Fará falta uma agência para o clima?

Ao criar uma agência para o clima, o Governo toma uma atitude absolutamente legítima. O clima é a grande preocupação ambiental dos dias de hoje, e não fica mal reconhecer isso na orgânica do Governo.

É também verdade que o Ministério do Ambiente tinha outro problema que resultava da fusão das secretarias-gerais de vários ministérios, com a sua ida conjunta para o edifício mais feio da cidade de Lisboa. É que o Fundo Ambiental era gerido pela Secretaria-Geral do Ministério do Ambiente e seria de esperar que a Ministra quisesse manter a gestão do dito fundo com autonomia (isto sou eu a presumir, apenas porque me parece razoável, pois, em bom rigor, não sei).

Verdade também será reconhecer que as agências são como os melões. Só quando começam a funcionar é que se sabe mesmo se foram ou não uma boa ideia. Quem a vai gerir, que autonomia tem e sobretudo como é que se integra com os restantes organismos do Ministério do Ambiente.

Isto escrito, eu não teria criado tal agência e explico porquê.

Eu gosto da APA. É enorme nas suas competências, integrou o antigo INAG, mas, com o tempo, organizou-se e responde bem.

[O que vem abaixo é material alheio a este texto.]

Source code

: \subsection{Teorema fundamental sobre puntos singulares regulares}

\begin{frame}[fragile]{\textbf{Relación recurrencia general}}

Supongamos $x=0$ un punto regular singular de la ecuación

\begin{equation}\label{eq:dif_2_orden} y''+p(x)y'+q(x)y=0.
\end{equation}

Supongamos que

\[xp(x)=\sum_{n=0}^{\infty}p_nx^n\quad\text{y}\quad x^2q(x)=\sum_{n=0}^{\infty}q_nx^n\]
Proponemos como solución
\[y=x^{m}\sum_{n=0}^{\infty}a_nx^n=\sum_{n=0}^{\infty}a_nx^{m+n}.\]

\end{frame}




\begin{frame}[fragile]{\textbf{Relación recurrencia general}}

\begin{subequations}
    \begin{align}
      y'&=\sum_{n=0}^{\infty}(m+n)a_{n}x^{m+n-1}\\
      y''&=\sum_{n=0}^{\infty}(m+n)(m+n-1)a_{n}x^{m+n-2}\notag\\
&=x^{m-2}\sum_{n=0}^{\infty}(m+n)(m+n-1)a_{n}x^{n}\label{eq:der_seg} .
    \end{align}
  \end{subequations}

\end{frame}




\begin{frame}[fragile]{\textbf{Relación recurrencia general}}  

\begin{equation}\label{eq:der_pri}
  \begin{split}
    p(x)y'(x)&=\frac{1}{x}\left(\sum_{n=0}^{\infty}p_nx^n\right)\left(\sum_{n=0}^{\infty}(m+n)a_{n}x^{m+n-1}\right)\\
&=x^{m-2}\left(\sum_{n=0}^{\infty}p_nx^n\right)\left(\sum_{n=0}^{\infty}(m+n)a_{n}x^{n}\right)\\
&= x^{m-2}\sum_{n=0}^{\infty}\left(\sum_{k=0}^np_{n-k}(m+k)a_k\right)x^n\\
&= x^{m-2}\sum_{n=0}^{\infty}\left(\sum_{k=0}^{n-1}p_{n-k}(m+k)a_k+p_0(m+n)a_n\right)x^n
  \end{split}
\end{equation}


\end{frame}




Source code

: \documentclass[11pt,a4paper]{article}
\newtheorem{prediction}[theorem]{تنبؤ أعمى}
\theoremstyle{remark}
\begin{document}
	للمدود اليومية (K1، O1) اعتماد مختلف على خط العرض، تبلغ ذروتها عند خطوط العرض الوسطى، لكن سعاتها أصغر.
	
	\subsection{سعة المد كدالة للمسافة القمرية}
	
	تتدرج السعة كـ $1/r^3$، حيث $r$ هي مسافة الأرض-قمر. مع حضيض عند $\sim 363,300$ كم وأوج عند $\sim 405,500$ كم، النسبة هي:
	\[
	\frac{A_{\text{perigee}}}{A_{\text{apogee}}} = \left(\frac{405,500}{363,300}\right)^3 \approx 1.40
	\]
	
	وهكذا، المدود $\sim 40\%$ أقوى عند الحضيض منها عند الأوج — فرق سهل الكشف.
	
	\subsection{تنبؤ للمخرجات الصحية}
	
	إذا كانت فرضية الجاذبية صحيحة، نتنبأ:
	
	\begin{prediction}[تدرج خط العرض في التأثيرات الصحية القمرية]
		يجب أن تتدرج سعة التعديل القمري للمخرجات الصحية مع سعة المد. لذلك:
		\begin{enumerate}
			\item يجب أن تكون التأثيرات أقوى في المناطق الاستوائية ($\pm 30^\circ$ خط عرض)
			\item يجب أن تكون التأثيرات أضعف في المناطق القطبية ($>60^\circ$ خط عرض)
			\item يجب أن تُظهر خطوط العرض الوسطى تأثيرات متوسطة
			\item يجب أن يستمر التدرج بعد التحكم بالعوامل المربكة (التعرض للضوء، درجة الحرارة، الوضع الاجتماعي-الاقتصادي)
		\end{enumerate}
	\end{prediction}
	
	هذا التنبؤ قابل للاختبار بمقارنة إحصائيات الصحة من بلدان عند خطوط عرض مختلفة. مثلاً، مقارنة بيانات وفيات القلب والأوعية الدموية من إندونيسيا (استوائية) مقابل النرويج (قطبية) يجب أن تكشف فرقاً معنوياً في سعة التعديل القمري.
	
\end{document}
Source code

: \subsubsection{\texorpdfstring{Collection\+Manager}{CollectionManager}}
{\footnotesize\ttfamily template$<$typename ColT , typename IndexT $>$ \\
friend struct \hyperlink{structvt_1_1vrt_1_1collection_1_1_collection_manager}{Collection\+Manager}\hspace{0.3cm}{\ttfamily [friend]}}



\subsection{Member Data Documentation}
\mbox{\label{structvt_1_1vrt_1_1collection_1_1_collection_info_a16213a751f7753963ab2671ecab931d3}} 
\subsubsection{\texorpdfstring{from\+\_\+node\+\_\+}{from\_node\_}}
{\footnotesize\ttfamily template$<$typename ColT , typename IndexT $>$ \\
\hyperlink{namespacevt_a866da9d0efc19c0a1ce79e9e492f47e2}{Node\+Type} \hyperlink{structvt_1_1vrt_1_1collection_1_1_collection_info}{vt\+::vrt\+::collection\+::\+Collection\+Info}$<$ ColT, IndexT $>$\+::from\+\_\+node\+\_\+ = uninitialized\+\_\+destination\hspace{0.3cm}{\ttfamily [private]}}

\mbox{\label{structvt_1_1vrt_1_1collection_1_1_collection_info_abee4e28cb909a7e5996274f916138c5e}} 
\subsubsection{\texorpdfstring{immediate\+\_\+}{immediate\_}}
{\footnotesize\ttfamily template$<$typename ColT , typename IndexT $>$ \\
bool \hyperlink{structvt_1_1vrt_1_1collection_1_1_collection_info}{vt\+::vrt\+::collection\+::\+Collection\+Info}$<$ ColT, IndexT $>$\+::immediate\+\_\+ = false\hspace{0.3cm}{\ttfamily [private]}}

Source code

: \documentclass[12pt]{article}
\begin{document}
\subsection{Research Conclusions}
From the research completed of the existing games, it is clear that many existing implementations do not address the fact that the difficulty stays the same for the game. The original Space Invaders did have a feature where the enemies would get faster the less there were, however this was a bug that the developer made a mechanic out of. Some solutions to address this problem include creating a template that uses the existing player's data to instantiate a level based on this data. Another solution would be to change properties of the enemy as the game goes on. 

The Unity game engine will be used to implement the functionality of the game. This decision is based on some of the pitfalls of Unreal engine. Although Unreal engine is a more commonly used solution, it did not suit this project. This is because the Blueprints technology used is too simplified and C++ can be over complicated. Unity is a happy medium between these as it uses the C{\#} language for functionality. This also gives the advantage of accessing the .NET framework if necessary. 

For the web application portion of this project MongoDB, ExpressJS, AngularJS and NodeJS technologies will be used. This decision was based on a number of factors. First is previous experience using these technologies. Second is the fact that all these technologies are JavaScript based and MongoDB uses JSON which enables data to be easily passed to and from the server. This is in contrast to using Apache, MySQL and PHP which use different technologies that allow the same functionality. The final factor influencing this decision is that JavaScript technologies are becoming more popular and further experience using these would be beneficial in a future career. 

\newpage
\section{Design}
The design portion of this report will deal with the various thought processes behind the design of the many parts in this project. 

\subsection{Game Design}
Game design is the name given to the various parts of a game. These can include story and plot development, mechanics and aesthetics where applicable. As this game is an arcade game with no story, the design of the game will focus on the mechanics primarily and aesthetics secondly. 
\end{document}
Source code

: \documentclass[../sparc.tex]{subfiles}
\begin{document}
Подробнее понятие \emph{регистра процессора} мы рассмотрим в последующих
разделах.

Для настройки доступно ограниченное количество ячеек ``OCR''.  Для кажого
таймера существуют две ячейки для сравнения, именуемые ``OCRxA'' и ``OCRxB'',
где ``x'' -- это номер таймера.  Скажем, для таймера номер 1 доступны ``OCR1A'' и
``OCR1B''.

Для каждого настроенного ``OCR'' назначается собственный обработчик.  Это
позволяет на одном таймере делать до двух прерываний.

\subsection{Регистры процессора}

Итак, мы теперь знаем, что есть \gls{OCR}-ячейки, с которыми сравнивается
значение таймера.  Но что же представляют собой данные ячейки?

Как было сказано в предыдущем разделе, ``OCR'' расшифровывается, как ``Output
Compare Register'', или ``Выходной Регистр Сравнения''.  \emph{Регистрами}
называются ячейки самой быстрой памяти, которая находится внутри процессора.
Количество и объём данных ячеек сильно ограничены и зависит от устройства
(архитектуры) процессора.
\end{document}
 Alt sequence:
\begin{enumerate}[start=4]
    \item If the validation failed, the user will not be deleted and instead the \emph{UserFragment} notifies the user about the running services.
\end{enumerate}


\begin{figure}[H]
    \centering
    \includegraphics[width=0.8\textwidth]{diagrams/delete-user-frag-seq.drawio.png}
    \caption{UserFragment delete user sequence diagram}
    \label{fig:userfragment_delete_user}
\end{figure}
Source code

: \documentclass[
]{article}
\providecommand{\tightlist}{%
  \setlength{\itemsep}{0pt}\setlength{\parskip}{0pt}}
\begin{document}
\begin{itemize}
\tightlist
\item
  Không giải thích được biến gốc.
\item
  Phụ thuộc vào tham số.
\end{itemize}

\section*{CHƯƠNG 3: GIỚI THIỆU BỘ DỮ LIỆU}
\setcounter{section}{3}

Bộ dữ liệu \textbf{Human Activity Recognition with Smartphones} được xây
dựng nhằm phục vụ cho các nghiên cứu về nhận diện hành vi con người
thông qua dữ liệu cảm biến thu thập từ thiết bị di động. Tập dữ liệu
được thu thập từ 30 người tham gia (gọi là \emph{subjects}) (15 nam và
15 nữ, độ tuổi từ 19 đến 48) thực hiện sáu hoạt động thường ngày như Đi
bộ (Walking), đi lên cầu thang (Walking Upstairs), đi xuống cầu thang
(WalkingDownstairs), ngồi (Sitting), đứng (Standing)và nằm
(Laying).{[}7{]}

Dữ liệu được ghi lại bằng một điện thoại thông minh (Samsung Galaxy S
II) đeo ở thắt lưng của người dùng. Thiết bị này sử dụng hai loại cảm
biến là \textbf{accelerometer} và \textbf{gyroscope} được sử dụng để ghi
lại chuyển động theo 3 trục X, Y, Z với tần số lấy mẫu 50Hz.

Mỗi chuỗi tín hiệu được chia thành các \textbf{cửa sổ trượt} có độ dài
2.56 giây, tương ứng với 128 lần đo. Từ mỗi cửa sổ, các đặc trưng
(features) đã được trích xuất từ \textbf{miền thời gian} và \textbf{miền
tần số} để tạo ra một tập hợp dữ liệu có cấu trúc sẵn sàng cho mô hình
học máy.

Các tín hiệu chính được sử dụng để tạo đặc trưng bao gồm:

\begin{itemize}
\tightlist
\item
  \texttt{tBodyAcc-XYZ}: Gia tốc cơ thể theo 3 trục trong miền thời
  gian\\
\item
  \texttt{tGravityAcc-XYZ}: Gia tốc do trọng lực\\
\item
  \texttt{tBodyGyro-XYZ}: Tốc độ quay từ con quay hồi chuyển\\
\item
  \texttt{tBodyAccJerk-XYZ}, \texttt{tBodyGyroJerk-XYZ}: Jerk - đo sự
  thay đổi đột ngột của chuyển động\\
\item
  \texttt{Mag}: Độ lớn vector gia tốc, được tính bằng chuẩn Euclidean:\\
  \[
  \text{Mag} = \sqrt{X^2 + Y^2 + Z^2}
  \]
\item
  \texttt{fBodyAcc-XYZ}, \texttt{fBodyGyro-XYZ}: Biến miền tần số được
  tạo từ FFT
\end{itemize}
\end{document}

E se há coisa que a APA faz mesmo bem é o clima. A APA é reconhecida internacionalmente pela forma profissional como assumiu o compromisso internacional da redução de emissões e da adaptação. E é também a entidade que fez o primeiro roteiro para a neutralidade carbónica no mundo, que desenvolveu o plano de adaptação às alterações climáticas do país e que conseguiu disseminar, dentro de portas, a importância vital do clima nas suas múltiplas atuações, desde os processos de avaliação de impacte ambiental, ao extraordinário investimento de recuperação de milhares de quilómetros de rios e ribeiras após os incêndios de 2017, usando apenas soluções de base natural, ou seja, promovendo diretamente a adaptação.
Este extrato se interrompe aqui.